Saved data entries
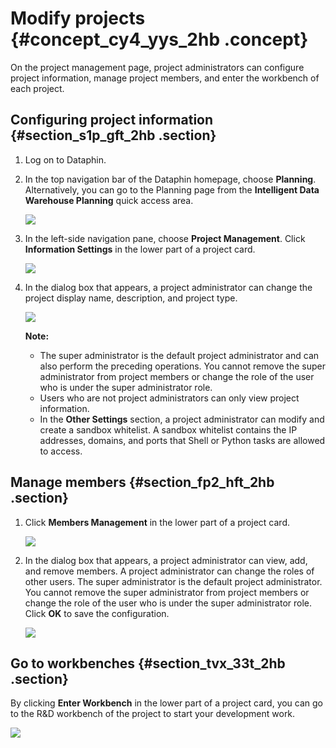 # Modify projects {#concept_cy4_yys_2hb .concept}

On the project management page, project administrators can configure project information, manage project members, and enter the workbench of each project.

## Configuring project information {#section_s1p_gft_2hb .section}

1.  Log on to Dataphin.
2.  In the top navigation bar of the Dataphin homepage, choose **Planning**. Alternatively, you can go to the Planning page from the **Intelligent Data Warehouse Planning** quick access area.

    ![](http://static-aliyun-doc.oss-cn-hangzhou.aliyuncs.com/assets/img/148397/156134915641387_en-US.png)

3.  In the left-side navigation pane, choose **Project Management**. Click **Information Settings** in the lower part of a project card.

    ![](http://static-aliyun-doc.oss-cn-hangzhou.aliyuncs.com/assets/img/149037/156134915641434_en-US.png)

4.  In the dialog box that appears, a project administrator can change the project display name, description, and project type.

    ![](http://static-aliyun-doc.oss-cn-hangzhou.aliyuncs.com/assets/img/149037/156134915641435_en-US.png)

    **Note:** 

    -   The super administrator is the default project administrator and can also perform the preceding operations. You cannot remove the super administrator from project members or change the role of the user who is under the super administrator role.
    -   Users who are not project administrators can only view project information.
    -   In the **Other Settings** section, a project administrator can modify and create a sandbox whitelist. A sandbox whitelist contains the IP addresses, domains, and ports that Shell or Python tasks are allowed to access.

## Manage members {#section_fp2_hft_2hb .section}

1.  Click **Members Management** in the lower part of a project card.

    ![](http://static-aliyun-doc.oss-cn-hangzhou.aliyuncs.com/assets/img/149037/156134915641437_en-US.png)

2.  In the dialog box that appears, a project administrator can view, add, and remove members. A project administrator can change the roles of other users. The super administrator is the default project administrator. You cannot remove the super administrator from project members or change the role of the user who is under the super administrator role. Click **OK** to save the configuration.

    ![](http://static-aliyun-doc.oss-cn-hangzhou.aliyuncs.com/assets/img/149037/156134915641438_en-US.png)


## Go to workbenches {#section_tvx_33t_2hb .section}

By clicking **Enter Workbench** in the lower part of a project card, you can go to the R&D workbench of the project to start your development work.

![](http://static-aliyun-doc.oss-cn-hangzhou.aliyuncs.com/assets/img/149037/156134915641441_en-US.png)

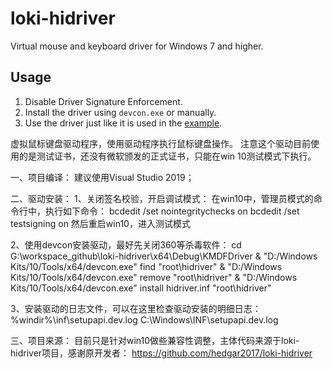 # loki-hidriver
Virtual mouse and keyboard driver for Windows 7 and higher.

## Usage
1. Disable Driver Signature Enforcement.
2. Install the driver using `devcon.exe` or manually.
3. Use the driver just like it is used in the [example](https://github.com/hedgar2017/loki-example).


虚拟鼠标键盘驱动程序，使用驱动程序执行鼠标键盘操作。
注意这个驱动目前使用的是测试证书，还没有微软颁发的正式证书，只能在win 10测试模式下执行。

一、项目编译：
建议使用Visual Studio 2019；

二、驱动安装：
1、关闭签名校验，开启调试模式：
在win10中，管理员模式的命令行中，执行如下命令：
bcdedit /set nointegritychecks on
bcdedit /set testsigning on
然后重启win10，进入测试模式

2、使用devcon安装驱动，最好先关闭360等杀毒软件：
cd G:\workspace_github\loki-hidriver\x64\Debug\KMDFDriver
& "D:/Windows Kits/10/Tools/x64/devcon.exe" find "root\hidriver"
& "D:/Windows Kits/10/Tools/x64/devcon.exe" remove "root\hidriver"
& "D:/Windows Kits/10/Tools/x64/devcon.exe" install hidriver.inf "root\hidriver"

3、安装驱动的日志文件，可以在这里检查驱动安装的明细日志：
%windir%\inf\setupapi.dev.log
C:\Windows\INF\setupapi.dev.log

三、项目来源：
目前只是针对win10做些兼容性调整，主体代码来源于loki-hidriver项目，感谢原开发者：
https://github.com/hedgar2017/loki-hidriver
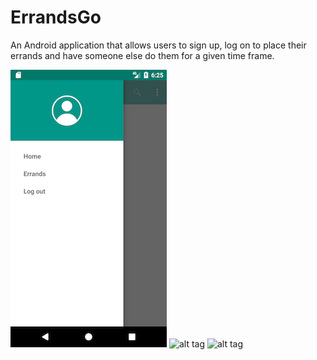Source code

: # ErrandsGo
An Android application that allows users to sign up, log on to place their errands and have someone else do them for a given time frame.

![alt tag](Screenshots/Home.png "Hom") ![alt tag](Screenshots/TypeOfGame.png "Pl") ![alt tag](Screenshots/Playing.png "Play")
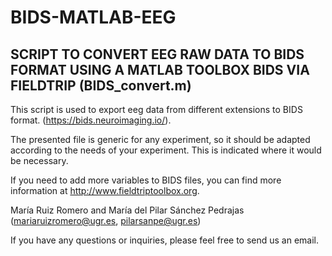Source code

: # BIDS-MATLAB-EEG

## SCRIPT TO CONVERT EEG RAW DATA TO BIDS FORMAT USING A MATLAB TOOLBOX BIDS VIA FIELDTRIP (BIDS_convert.m)

This script is used to export eeg data from different extensions to BIDS format. (https://bids.neuroimaging.io/).

The presented file is generic for any experiment, so it should be adapted according to the needs of your experiment.
This is indicated where it would be necessary.

If you need to add more variables to BIDS files, you can find more information at http://www.fieldtriptoolbox.org.

María Ruiz Romero and María del Pilar Sánchez Pedrajas (mariaruizromero@ugr.es, pilarsanpe@ugr.es)

If you have any questions or inquiries, please feel free to send us an email.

■ **Directions**:
Your answer must be an exact copy of the records above, with no pictures included.

■ **Solution for this problem**:
 # Modify projects {#concept_cy4_yys_2hb .concept}

On the project management page, project administrators can configure project information, manage project members, and enter the workbench of each project.

## Configuring project information {#section_s1p_gft_2hb .section}

1.  Log on to Dataphin.
2.  In the top navigation bar of the Dataphin homepage, choose **Planning**. Alternatively, you can go to the Planning page from the **Intelligent Data Warehouse Planning** quick access area.

    ![](http://static-aliyun-doc.oss-cn-hangzhou.aliyuncs.com/assets/img/148397/156134915641387_en-US.png)

3.  In the left-side navigation pane, choose **Project Management**. Click **Information Settings** in the lower part of a project card.

    ![](http://static-aliyun-doc.oss-cn-hangzhou.aliyuncs.com/assets/img/149037/156134915641434_en-US.png)

4.  In the dialog box that appears, a project administrator can change the project display name, description, and project type.

    ![](http://static-aliyun-doc.oss-cn-hangzhou.aliyuncs.com/assets/img/149037/156134915641435_en-US.png)

    **Note:** 

    -   The super administrator is the default project administrator and can also perform the preceding operations. You cannot remove the super administrator from project members or change the role of the user who is under the super administrator role.
    -   Users who are not project administrators can only view project information.
    -   In the **Other Settings** section, a project administrator can modify and create a sandbox whitelist. A sandbox whitelist contains the IP addresses, domains, and ports that Shell or Python tasks are allowed to access.

## Manage members {#section_fp2_hft_2hb .section}

1.  Click **Members Management** in the lower part of a project card.

    ![](http://static-aliyun-doc.oss-cn-hangzhou.aliyuncs.com/assets/img/149037/156134915641437_en-US.png)

2.  In the dialog box that appears, a project administrator can view, add, and remove members. A project administrator can change the roles of other users. The super administrator is the default project administrator. You cannot remove the super administrator from project members or change the role of the user who is under the super administrator role. Click **OK** to save the configuration.

    ![](http://static-aliyun-doc.oss-cn-hangzhou.aliyuncs.com/assets/img/149037/156134915641438_en-US.png)


## Go to workbenches {#section_tvx_33t_2hb .section}

By clicking **Enter Workbench** in the lower part of a project card, you can go to the R&D workbench of the project to start your development work.

![](http://static-aliyun-doc.oss-cn-hangzhou.aliyuncs.com/assets/img/149037/156134915641441_en-US.png)

 # loki-hidriver
Virtual mouse and keyboard driver for Windows 7 and higher.

## Usage
1. Disable Driver Signature Enforcement.
2. Install the driver using `devcon.exe` or manually.
3. Use the driver just like it is used in the [example](https://github.com/hedgar2017/loki-example).


虚拟鼠标键盘驱动程序，使用驱动程序执行鼠标键盘操作。
注意这个驱动目前使用的是测试证书，还没有微软颁发的正式证书，只能在win 10测试模式下执行。

一、项目编译：
建议使用Visual Studio 2019；

二、驱动安装：
1、关闭签名校验，开启调试模式：
在win10中，管理员模式的命令行中，执行如下命令：
bcdedit /set nointegritychecks on
bcdedit /set testsigning on
然后重启win10，进入测试模式

2、使用devcon安装驱动，最好先关闭360等杀毒软件：
cd G:\workspace_github\loki-hidriver\x64\Debug\KMDFDriver
& "D:/Windows Kits/10/Tools/x64/devcon.exe" find "root\hidriver"
& "D:/Windows Kits/10/Tools/x64/devcon.exe" remove "root\hidriver"
& "D:/Windows Kits/10/Tools/x64/devcon.exe" install hidriver.inf "root\hidriver"

3、安装驱动的日志文件，可以在这里检查驱动安装的明细日志：
%windir%\inf\setupapi.dev.log
C:\Windows\INF\setupapi.dev.log

三、项目来源：
目前只是针对win10做些兼容性调整，主体代码来源于loki-hidriver项目，感谢原开发者：
https://github.com/hedgar2017/loki-hidriver
Source code

: # ErrandsGo
An Android application that allows users to sign up, log on to place their errands and have someone else do them for a given time frame.

![alt tag](Screenshots/Home.png "Hom") ![alt tag](Screenshots/TypeOfGame.png "Pl") ![alt tag](Screenshots/Playing.png "Play")
Source code

: # BIDS-MATLAB-EEG

## SCRIPT TO CONVERT EEG RAW DATA TO BIDS FORMAT USING A MATLAB TOOLBOX BIDS VIA FIELDTRIP (BIDS_convert.m)

This script is used to export eeg data from different extensions to BIDS format. (https://bids.neuroimaging.io/).

The presented file is generic for any experiment, so it should be adapted according to the needs of your experiment.
This is indicated where it would be necessary.

If you need to add more variables to BIDS files, you can find more information at http://www.fieldtriptoolbox.org.

María Ruiz Romero and María del Pilar Sánchez Pedrajas (mariaruizromero@ugr.es, pilarsanpe@ugr.es)

If you have any questions or inquiries, please feel free to send us an email.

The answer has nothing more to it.